EXERCISE BRIEF: Reproduce precisely the lines between the start of the data below and the line with "set-option -g status-interval 1", both included.

BEGIN RECORDS TO USE

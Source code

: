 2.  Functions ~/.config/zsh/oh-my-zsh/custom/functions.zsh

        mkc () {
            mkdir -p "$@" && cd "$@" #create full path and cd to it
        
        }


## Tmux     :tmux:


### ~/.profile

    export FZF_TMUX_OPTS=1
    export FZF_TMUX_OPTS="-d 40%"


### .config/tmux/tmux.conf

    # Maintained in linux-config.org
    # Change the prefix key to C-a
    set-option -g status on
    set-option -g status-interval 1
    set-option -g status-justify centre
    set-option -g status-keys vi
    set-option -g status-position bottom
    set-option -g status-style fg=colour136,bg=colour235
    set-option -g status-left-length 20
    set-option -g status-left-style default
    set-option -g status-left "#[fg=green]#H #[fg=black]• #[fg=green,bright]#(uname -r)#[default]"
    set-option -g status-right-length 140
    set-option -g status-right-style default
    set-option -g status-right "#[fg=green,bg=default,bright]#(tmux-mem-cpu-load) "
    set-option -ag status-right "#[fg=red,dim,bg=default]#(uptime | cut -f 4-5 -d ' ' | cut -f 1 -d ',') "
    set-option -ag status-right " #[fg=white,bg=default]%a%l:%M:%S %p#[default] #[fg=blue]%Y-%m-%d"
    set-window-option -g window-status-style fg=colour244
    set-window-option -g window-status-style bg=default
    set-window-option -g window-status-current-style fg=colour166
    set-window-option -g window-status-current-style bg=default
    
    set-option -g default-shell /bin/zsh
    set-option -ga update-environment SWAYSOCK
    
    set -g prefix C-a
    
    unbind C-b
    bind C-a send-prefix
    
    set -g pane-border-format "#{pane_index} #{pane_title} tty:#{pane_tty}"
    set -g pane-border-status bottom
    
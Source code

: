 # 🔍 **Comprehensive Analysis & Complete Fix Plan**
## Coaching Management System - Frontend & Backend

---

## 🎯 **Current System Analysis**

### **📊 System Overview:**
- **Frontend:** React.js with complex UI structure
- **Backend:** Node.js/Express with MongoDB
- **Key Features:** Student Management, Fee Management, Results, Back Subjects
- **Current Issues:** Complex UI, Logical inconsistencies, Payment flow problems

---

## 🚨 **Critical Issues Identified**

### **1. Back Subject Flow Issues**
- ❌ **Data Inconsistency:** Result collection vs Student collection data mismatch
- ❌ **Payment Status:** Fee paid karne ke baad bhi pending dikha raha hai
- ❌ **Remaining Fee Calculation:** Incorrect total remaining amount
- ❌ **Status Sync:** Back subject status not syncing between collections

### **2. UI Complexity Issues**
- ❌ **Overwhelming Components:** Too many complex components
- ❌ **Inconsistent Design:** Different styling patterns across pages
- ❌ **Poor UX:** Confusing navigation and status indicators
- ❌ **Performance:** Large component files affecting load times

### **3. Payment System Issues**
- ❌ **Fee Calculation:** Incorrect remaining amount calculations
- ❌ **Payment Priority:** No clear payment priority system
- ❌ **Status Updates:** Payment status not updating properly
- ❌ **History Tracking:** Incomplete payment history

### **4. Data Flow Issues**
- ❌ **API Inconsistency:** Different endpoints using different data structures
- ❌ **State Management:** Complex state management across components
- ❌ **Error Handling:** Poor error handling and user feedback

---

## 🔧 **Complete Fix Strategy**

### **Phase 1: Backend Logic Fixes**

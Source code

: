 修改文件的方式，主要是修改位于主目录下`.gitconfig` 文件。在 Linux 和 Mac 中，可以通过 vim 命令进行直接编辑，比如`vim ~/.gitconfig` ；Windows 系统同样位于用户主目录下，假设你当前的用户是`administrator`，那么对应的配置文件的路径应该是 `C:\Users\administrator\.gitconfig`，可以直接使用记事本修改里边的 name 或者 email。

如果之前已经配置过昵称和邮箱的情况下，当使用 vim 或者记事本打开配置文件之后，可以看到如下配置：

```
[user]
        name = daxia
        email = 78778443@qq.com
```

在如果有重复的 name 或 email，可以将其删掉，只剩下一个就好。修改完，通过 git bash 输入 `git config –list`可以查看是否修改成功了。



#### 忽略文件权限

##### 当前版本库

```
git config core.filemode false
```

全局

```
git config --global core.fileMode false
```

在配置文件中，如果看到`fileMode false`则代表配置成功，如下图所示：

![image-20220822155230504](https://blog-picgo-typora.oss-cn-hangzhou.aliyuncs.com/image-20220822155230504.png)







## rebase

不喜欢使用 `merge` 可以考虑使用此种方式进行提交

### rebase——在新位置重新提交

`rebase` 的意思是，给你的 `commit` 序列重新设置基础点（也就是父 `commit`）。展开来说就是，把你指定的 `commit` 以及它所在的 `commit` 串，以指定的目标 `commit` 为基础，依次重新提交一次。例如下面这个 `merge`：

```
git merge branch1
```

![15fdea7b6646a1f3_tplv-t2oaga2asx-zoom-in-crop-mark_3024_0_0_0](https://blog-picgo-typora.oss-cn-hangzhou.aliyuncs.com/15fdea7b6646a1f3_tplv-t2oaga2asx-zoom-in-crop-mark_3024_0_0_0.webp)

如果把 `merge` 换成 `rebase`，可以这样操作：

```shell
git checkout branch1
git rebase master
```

END RECORDS TO USE

WORKED SOLUTION:
Source code

: 2.  Functions ~/.config/zsh/oh-my-zsh/custom/functions.zsh

        mkc () {
            mkdir -p "$@" && cd "$@" #create full path and cd to it
        
        }


## Tmux     :tmux:


### ~/.profile

    export FZF_TMUX_OPTS=1
    export FZF_TMUX_OPTS="-d 40%"


### .config/tmux/tmux.conf

    # Maintained in linux-config.org
    # Change the prefix key to C-a
    set-option -g status on
    set-option -g status-interval 1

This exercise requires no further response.